◆ TASK BRIEF: Count every line of the listing where the string "executed" occurs, and reply with the count alone.

◆ INFORMATION GIVEN:
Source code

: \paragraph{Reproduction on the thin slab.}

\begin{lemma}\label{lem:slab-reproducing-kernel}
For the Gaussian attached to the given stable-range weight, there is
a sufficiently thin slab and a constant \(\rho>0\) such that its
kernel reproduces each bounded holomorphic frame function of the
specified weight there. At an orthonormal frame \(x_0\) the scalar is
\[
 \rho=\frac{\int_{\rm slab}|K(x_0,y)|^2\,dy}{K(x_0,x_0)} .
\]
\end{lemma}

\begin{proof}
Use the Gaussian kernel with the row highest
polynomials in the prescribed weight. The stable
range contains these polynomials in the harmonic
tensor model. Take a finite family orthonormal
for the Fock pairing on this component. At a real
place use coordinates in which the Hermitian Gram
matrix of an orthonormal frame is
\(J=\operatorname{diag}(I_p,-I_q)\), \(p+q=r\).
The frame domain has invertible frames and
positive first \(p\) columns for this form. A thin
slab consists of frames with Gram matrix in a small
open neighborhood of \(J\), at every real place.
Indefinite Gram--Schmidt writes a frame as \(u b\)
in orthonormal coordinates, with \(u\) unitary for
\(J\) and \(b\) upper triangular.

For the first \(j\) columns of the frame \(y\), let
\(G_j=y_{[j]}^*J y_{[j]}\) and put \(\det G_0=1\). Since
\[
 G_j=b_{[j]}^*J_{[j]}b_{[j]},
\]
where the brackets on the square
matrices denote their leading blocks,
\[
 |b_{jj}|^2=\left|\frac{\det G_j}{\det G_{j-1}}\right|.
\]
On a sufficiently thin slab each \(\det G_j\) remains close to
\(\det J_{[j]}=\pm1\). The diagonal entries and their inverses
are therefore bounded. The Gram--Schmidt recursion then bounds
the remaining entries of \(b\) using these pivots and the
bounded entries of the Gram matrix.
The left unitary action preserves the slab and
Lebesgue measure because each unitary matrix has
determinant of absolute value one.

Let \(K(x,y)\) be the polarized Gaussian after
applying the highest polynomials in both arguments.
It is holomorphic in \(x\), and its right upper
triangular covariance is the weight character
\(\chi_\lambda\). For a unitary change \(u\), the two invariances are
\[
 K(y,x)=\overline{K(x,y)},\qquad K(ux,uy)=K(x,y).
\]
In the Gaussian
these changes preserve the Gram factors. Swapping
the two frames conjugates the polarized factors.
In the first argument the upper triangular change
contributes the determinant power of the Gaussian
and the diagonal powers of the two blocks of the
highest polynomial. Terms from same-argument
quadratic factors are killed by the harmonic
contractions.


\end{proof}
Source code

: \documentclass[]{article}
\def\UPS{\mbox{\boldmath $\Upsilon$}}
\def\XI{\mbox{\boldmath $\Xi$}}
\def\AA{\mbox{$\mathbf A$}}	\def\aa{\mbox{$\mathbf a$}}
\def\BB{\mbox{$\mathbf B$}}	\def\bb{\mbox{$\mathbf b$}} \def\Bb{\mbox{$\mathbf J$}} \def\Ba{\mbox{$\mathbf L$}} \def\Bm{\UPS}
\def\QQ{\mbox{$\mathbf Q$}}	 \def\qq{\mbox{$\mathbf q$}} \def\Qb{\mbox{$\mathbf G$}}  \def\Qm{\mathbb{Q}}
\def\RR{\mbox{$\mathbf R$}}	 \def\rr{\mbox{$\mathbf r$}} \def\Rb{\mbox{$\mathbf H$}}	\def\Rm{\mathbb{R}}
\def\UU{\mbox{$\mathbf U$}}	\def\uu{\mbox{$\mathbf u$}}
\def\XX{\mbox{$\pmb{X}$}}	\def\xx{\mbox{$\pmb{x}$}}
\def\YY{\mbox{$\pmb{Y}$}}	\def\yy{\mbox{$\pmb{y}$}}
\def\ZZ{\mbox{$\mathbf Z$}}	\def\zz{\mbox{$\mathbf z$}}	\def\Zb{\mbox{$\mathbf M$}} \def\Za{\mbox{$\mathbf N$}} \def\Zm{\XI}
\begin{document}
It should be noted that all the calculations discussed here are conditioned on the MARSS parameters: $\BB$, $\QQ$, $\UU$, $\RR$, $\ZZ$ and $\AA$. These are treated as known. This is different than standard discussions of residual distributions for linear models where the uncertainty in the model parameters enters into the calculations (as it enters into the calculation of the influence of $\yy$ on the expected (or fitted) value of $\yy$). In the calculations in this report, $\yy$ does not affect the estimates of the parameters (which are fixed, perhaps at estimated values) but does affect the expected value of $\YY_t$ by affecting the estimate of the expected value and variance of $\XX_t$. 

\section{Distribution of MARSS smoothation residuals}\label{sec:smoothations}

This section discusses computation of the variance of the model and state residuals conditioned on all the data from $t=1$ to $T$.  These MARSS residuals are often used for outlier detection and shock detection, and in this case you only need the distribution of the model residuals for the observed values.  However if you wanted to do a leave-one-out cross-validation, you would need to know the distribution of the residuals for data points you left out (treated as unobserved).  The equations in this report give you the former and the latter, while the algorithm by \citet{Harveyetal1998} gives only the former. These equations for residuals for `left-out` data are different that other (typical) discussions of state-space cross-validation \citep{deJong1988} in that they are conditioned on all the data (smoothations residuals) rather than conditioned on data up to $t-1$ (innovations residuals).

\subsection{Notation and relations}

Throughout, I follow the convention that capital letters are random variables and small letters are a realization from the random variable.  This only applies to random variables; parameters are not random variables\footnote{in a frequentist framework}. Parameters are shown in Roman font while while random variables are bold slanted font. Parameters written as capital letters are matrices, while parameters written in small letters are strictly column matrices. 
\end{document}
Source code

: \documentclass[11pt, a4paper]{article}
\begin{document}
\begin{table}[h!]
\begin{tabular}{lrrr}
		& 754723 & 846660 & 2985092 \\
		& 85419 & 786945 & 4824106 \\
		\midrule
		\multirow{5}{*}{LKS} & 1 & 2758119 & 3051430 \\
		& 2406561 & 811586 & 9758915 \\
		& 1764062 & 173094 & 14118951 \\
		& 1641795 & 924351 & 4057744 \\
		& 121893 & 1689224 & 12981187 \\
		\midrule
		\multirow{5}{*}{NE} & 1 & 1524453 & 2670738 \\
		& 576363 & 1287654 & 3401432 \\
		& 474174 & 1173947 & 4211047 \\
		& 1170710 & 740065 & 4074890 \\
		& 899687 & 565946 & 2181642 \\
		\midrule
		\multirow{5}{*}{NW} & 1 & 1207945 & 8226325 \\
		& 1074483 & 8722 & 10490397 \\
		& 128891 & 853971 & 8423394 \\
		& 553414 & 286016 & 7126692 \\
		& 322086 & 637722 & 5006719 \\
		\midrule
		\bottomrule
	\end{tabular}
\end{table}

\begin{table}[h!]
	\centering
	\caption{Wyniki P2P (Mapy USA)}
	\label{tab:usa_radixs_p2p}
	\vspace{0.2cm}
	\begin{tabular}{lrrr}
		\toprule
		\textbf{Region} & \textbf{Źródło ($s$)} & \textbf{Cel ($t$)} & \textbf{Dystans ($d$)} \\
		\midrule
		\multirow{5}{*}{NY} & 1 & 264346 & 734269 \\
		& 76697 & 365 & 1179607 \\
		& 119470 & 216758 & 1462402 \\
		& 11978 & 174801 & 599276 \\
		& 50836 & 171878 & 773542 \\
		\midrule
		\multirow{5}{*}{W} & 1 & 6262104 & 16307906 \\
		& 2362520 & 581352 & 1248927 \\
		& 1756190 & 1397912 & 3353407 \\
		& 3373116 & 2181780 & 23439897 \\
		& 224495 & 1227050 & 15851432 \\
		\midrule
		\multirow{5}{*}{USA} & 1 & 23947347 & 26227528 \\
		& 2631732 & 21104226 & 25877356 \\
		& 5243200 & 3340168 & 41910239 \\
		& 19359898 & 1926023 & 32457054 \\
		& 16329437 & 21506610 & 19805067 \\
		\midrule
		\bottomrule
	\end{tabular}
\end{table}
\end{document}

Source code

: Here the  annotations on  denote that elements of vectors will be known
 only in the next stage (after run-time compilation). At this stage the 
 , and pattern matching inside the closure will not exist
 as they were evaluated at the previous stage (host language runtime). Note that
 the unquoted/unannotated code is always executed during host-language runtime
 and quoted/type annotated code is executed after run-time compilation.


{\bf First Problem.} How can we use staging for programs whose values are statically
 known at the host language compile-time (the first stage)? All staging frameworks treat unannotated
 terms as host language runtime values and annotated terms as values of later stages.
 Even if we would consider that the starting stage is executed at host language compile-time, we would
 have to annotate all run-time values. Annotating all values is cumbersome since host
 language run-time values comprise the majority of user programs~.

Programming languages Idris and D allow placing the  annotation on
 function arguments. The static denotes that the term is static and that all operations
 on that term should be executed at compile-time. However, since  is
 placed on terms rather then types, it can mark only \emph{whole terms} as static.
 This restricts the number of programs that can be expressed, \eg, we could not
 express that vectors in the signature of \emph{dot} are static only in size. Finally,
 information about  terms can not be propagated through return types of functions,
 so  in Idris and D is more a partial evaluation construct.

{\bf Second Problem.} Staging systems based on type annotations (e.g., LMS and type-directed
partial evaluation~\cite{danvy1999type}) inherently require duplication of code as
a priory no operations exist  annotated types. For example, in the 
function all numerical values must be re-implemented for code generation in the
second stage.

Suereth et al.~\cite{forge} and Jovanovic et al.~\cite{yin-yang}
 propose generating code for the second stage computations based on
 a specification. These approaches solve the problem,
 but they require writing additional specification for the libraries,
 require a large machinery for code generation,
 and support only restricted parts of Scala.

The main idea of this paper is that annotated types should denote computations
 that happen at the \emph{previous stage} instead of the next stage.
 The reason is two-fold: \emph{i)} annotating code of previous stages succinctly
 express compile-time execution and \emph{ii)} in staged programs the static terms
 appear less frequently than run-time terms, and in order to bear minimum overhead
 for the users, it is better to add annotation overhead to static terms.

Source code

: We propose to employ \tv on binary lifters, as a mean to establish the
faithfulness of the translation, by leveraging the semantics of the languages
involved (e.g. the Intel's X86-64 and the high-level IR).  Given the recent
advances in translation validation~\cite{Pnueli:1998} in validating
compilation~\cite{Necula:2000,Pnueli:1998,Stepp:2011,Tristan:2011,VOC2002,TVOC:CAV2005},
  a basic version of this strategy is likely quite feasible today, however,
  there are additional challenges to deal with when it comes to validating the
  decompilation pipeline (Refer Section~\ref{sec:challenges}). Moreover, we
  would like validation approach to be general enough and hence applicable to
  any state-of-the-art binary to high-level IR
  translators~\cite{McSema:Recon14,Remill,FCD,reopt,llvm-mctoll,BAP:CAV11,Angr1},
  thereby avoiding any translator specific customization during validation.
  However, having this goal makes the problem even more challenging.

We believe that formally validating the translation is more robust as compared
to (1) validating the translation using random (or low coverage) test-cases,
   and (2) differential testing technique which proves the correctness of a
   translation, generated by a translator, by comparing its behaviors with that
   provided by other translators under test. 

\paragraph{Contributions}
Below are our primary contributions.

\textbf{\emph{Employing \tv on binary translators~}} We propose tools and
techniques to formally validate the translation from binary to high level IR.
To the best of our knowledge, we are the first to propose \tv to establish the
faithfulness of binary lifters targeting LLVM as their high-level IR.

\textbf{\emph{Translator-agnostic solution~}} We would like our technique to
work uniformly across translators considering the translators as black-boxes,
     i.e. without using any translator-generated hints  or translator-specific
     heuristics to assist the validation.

◆ TASK SOLUTION: 4